[Task directions] The word "researchgate" marks the lines to keep; find each one in the data and copy it.

(Stored data entries)
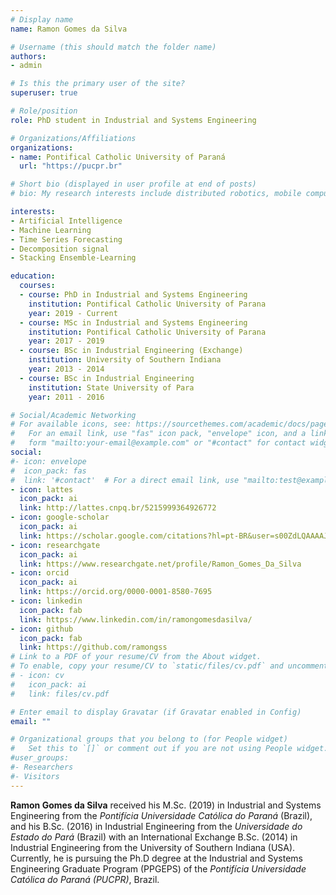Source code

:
 ```yaml
---
# Display name
name: Ramon Gomes da Silva

# Username (this should match the folder name)
authors:
- admin

# Is this the primary user of the site?
superuser: true

# Role/position
role: PhD student in Industrial and Systems Engineering

# Organizations/Affiliations
organizations:
- name: Pontifical Catholic University of Paraná
  url: "https://pucpr.br"

# Short bio (displayed in user profile at end of posts)
# bio: My research interests include distributed robotics, mobile computing and programmable matter.

interests:
- Artificial Intelligence
- Machine Learning
- Time Series Forecasting
- Decomposition signal
- Stacking Ensemble-Learning

education:
  courses:
  - course: PhD in Industrial and Systems Engineering
    institution: Pontifical Catholic University of Parana
    year: 2019 - Current
  - course: MSc in Industrial and Systems Engineering
    institution: Pontifical Catholic University of Parana
    year: 2017 - 2019
  - course: BSc in Industrial Engineering (Exchange)
    institution: University of Southern Indiana
    year: 2013 - 2014
  - course: BSc in Industrial Engineering
    institution: State University of Para
    year: 2011 - 2016

# Social/Academic Networking
# For available icons, see: https://sourcethemes.com/academic/docs/page-builder/#icons
#   For an email link, use "fas" icon pack, "envelope" icon, and a link in the
#   form "mailto:your-email@example.com" or "#contact" for contact widget.
social:
#- icon: envelope
#  icon_pack: fas
#  link: '#contact'  # For a direct email link, use "mailto:test@example.org".
- icon: lattes
  icon_pack: ai
  link: http://lattes.cnpq.br/5215999364926772
- icon: google-scholar
  icon_pack: ai
  link: https://scholar.google.com/citations?hl=pt-BR&user=s00ZdLQAAAAJ
- icon: researchgate
  icon_pack: ai
  link: https://www.researchgate.net/profile/Ramon_Gomes_Da_Silva
- icon: orcid
  icon_pack: ai
  link: https://orcid.org/0000-0001-8580-7695
- icon: linkedin
  icon_pack: fab
  link: https://www.linkedin.com/in/ramongomesdasilva/
- icon: github
  icon_pack: fab
  link: https://github.com/ramongss
# Link to a PDF of your resume/CV from the About widget.
# To enable, copy your resume/CV to `static/files/cv.pdf` and uncomment the lines below.
# - icon: cv
#   icon_pack: ai
#   link: files/cv.pdf

# Enter email to display Gravatar (if Gravatar enabled in Config)
email: ""

# Organizational groups that you belong to (for People widget)
#   Set this to `[]` or comment out if you are not using People widget.
#user_groups:
#- Researchers
#- Visitors
---
```


**Ramon Gomes da Silva** received his M.Sc. (2019) in Industrial and Systems Engineering from the *Pontifícia Universidade Católica do Paraná* (Brazil), and his B.Sc. (2016) in Industrial Engineering from the *Universidade do Estado do Pará* (Brazil) with an International Exchange B.Sc. (2014) in Industrial Engineering from the University of Southern Indiana (USA). Currently, he is pursuing the Ph.D degree at the Industrial and Systems Engineering Graduate Program (PPGEPS) of the *Pontifícia Universidade Católica do Paraná (PUCPR)*, Brazil.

[Response below]
- icon: researchgate
  link: https://www.researchgate.net/profile/Ramon_Gomes_Da_Silva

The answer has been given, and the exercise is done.